If you have more indices, then you're dealing with a tensor product $V^*\otimes\dotsb\otimes V^*\otimes V\otimes\dotsb\otimes V$, say with $n$ copies of the vector space and $m$ copies of the dual. An element of this vector space takes in $m$ vectors and gives you back $n$, again in a tensorial way. So, for example, $X_{ijk}$ is a trilinear map; $X^{ijk}$ is a trivector (an ordered triple of vectors up to linearity); $X_{ij}^k$ is a bilinear map taking two vectors to one vector; and so on.

It's worth thinking about these in terms of the tensors you've seen already. The dot product, for example, is your basic (0,2)-tensor. The cross product is a (1,2)-tensor. If you study Riemannian manifolds, it turns out you can use the metric to "raise and lower indices"; so the Riemannian curvature tensor, for example, is alternately defined as a (1,3)-tensor and a (0,4)-tensor, depending on the author's needs.


The covariance or a contravariance of certain quantities tell you how to transform them to keep the result invariant from the choice of the coordinate system.

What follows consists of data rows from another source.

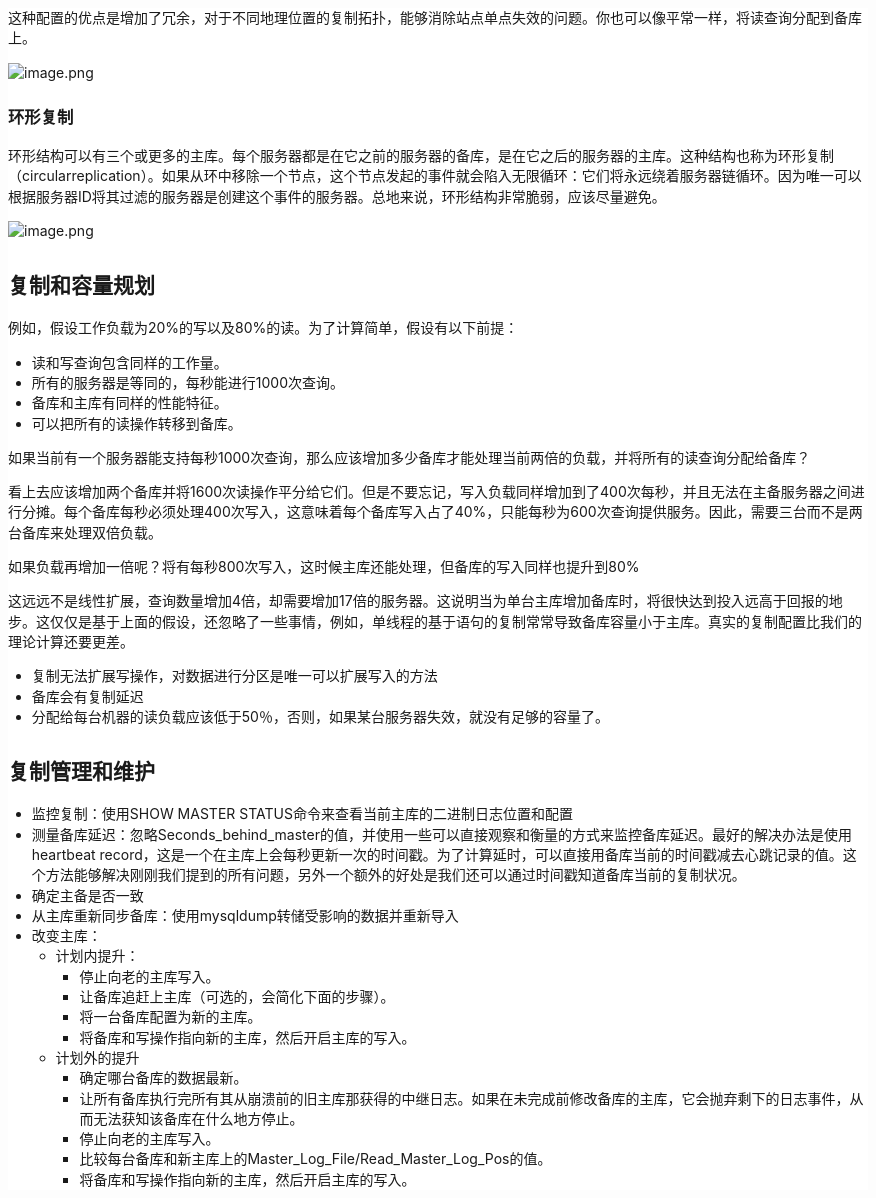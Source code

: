 这种配置的优点是增加了冗余，对于不同地理位置的复制拓扑，能够消除站点单点失效的问题。你也可以像平常一样，将读查询分配到备库上。

![image.png](https://i.loli.net/2020/12/10/5KQLu8m9fnoziyO.png)

### 环形复制

环形结构可以有三个或更多的主库。每个服务器都是在它之前的服务器的备库，是在它之后的服务器的主库。这种结构也称为环形复制（circularreplication）。如果从环中移除一个节点，这个节点发起的事件就会陷入无限循环：它们将永远绕着服务器链循环。因为唯一可以根据服务器ID将其过滤的服务器是创建这个事件的服务器。总地来说，环形结构非常脆弱，应该尽量避免。

![image.png](https://i.loli.net/2020/12/10/6AzfO5TQ1rtv2XR.png)

## 复制和容量规划

例如，假设工作负载为20%的写以及80%的读。为了计算简单，假设有以下前提：

- 读和写查询包含同样的工作量。
- 所有的服务器是等同的，每秒能进行1000次查询。
- 备库和主库有同样的性能特征。
- 可以把所有的读操作转移到备库。

如果当前有一个服务器能支持每秒1000次查询，那么应该增加多少备库才能处理当前两倍的负载，并将所有的读查询分配给备库？

看上去应该增加两个备库并将1600次读操作平分给它们。但是不要忘记，写入负载同样增加到了400次每秒，并且无法在主备服务器之间进行分摊。每个备库每秒必须处理400次写入，这意味着每个备库写入占了40%，只能每秒为600次查询提供服务。因此，需要三台而不是两台备库来处理双倍负载。

如果负载再增加一倍呢？将有每秒800次写入，这时候主库还能处理，但备库的写入同样也提升到80%

这远远不是线性扩展，查询数量增加4倍，却需要增加17倍的服务器。这说明当为单台主库增加备库时，将很快达到投入远高于回报的地步。这仅仅是基于上面的假设，还忽略了一些事情，例如，单线程的基于语句的复制常常导致备库容量小于主库。真实的复制配置比我们的理论计算还要更差。

- 复制无法扩展写操作，对数据进行分区是唯一可以扩展写入的方法
- 备库会有复制延迟
- 分配给每台机器的读负载应该低于50％，否则，如果某台服务器失效，就没有足够的容量了。

## 复制管理和维护

- 监控复制：使用SHOW MASTER STATUS命令来查看当前主库的二进制日志位置和配置
- 测量备库延迟：忽略Seconds_behind_master的值，并使用一些可以直接观察和衡量的方式来监控备库延迟。最好的解决办法是使用heartbeat record，这是一个在主库上会每秒更新一次的时间戳。为了计算延时，可以直接用备库当前的时间戳减去心跳记录的值。这个方法能够解决刚刚我们提到的所有问题，另外一个额外的好处是我们还可以通过时间戳知道备库当前的复制状况。
- 确定主备是否一致
- 从主库重新同步备库：使用mysqldump转储受影响的数据并重新导入
- 改变主库：
  - 计划内提升：
    - 停止向老的主库写入。
    - 让备库追赶上主库（可选的，会简化下面的步骤）。
    - 将一台备库配置为新的主库。
    - 将备库和写操作指向新的主库，然后开启主库的写入。
  - 计划外的提升
    - 确定哪台备库的数据最新。
    - 让所有备库执行完所有其从崩溃前的旧主库那获得的中继日志。如果在未完成前修改备库的主库，它会抛弃剩下的日志事件，从而无法获知该备库在什么地方停止。
    - 停止向老的主库写入。
    - 比较每台备库和新主库上的Master_Log_File/Read_Master_Log_Pos的值。
    - 将备库和写操作指向新的主库，然后开启主库的写入。
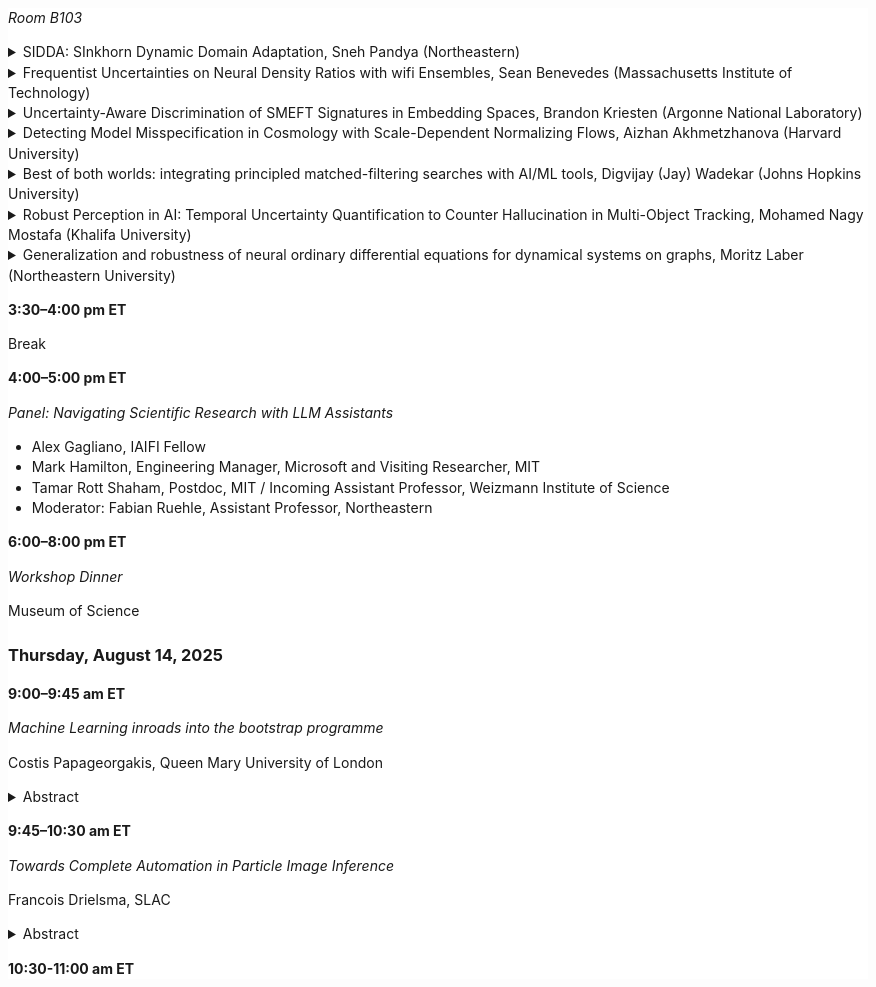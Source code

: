 *Room B103*

<details><summary>SIDDA: SInkhorn Dynamic Domain Adaptation, Sneh Pandya (Northeastern)</summary></details>

<details><summary>Frequentist Uncertainties on Neural Density Ratios with wifi Ensembles, Sean Benevedes (Massachusetts Institute of Technology)</summary></details>

<details><summary>Uncertainty-Aware Discrimination of SMEFT Signatures in Embedding Spaces, Brandon Kriesten (Argonne National Laboratory)</summary></details>

<details><summary>Detecting Model Misspecification in Cosmology with Scale-Dependent Normalizing Flows, Aizhan Akhmetzhanova (Harvard University)</summary></details>

<details><summary>Best of both worlds: integrating principled matched-filtering searches with AI/ML tools, Digvijay (Jay) Wadekar (Johns Hopkins University)</summary></details>

<details><summary>Robust Perception in AI: Temporal Uncertainty Quantification to Counter Hallucination in Multi-Object Tracking, Mohamed Nagy Mostafa (Khalifa University)</summary></details>

<details><summary>Generalization and robustness of neural ordinary differential equations for dynamical systems on graphs, Moritz Laber (Northeastern University)</summary></details>

**3:30–4:00 pm ET**

Break

**4:00–5:00 pm ET**

*Panel: Navigating Scientific Research with LLM Assistants*

* Alex Gagliano, IAIFI Fellow
* Mark Hamilton, Engineering Manager, Microsoft and Visiting Researcher, MIT
* Tamar Rott Shaham, Postdoc, MIT / Incoming Assistant Professor, Weizmann Institute of Science
* Moderator: Fabian Ruehle, Assistant Professor, Northeastern

**6:00–8:00 pm ET**

*Workshop Dinner*

Museum of Science

### Thursday, August 14, 2025

**9:00–9:45 am ET**

*Machine Learning inroads into the bootstrap programme*

Costis Papageorgakis, Queen Mary University of London

<details><summary>Abstract</summary></details>

**9:45–10:30 am ET**

*Towards Complete Automation in Particle Image Inference*

Francois Drielsma, SLAC

<details><summary>Abstract</summary></details>

**10:30-11:00 am ET**
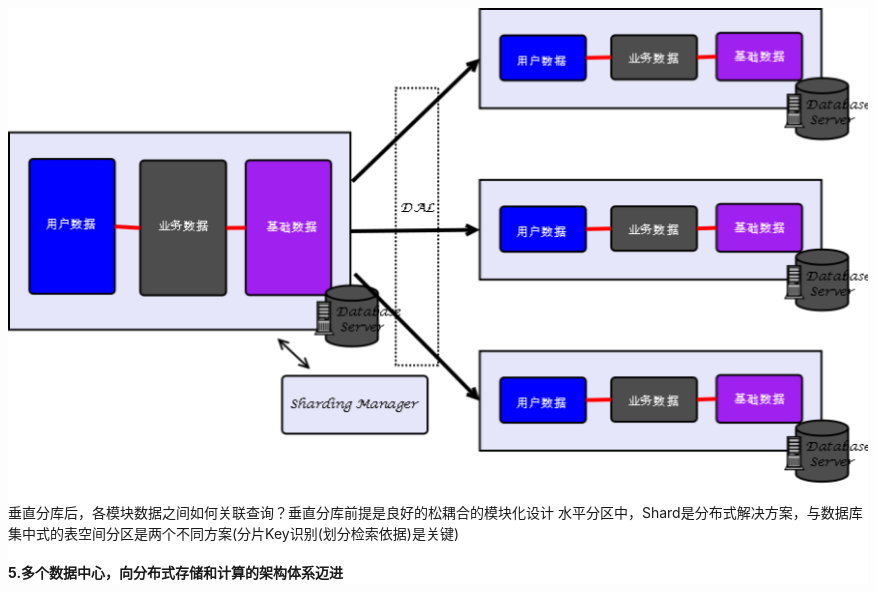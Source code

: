 ![](企业软件开发-大型系统设计关键技术/pic13.png)
垂直分库后，各模块数据之间如何关联查询？垂直分库前提是良好的松耦合的模块化设计
水平分区中，Shard是分布式解决方案，与数据库集中式的表空间分区是两个不同方案(分片Key识别(划分检索依据)是关键)

#### 5.多个数据中心，向分布式存储和计算的架构体系迈进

You transform covariant quantities one-way while you do the inverse with the contravariant ones.

To describe a vector you need coordinates $v^j$ and basis vectors $\mathbf{e_j}$. So the linear combination of the two gives you the actual vector $v^j \mathbf{e_j}$.

But you are free to choose the basis so in a different basis the same vector maybe described as $w^j \mathbf{f_j}$.

So $v^j \mathbf{e_j} = w^j \mathbf{f_j}$

The basis vectors themselves can be expressed as a linear combinations of the other basis:

$\mathbf{e_j} = A^k_j \mathbf{f_k}$.

There $A$ is the basis transformation matrix. Let's have another matrix $B$. Which is inverse of the matrix $A$, so their product gives an identity matrix (Kronecker-delta):

$B^l_j A^k_l = \delta^k_j$

Let's take $w^j \mathbf{f_j}$ and multiply it with the identity, nothing changes:

$w^j \delta^k_j \mathbf{f_k}$

Expand the delta as a product of the two matrices, nothing changes:

$w^j B^l_j A^k_l \mathbf{f_k}$

Parenthesize it like this and you can see something:

$\left( w^j B^l_j \right) \left( A^k_l \mathbf{f_k} \right)$

In the right bracket you got back $\mathbf{e_j}$. While on the left bracket there must be $v^j$.

You can see the basis vectors are transformed with $A$, while the coordinates are the transformed with $B$. The basis vectors very in one way, while the coordinates vary exactly the opposite way. The basis vectors are covariant, the coordinates are contravariant.

Upper indexes and lower indexes just denote whether you need to use the basis change matrix or the inverse. So if you have a tensor let's say: ${F^{abc}}_{defg}$. Based on the index placement you already know you can transform it to a different coordinate system like this: ${F^{abc}}_{defg} B^h_a B^i_b B^j_c A^d_k A^e_l A^f_m A^g_n$.

Also if you care to always match the upper indexes with the lower ones when multiplying the result will be invariant and coordinate system independent. This is an opportunity to self check your work.

Index placement is also helpful to check whether and object is really tensor or just a symbol.

For example the metric tensor $g_{ij}$ have two covariant indexes that mean in a different coordinate system it must look like this: $\tilde g_{ij} A^i_k A^j_l$.

And indeed: $g_{ij} = \mathbf{e_i} \cdot \mathbf{e_j} = \left( \mathbf{f_k} A^k_i \right) \cdot \left( \mathbf{f_l} A^l_j \right) = \left( \mathbf{f_k} \cdot \mathbf{f_l} \right) A^k_i A^l_j = \tilde{g}_{kl} A^k_i A^l_j $

Similarly you can check the Christoffel-symbols $\Gamma^m_{jk}$ aren't tensors, because they aren't transform like that.

While the covariant derivative $\nabla_k v^m = \partial_k v^m + v^j \Gamma^m_{jk}$ does. But that would require more symbol folding.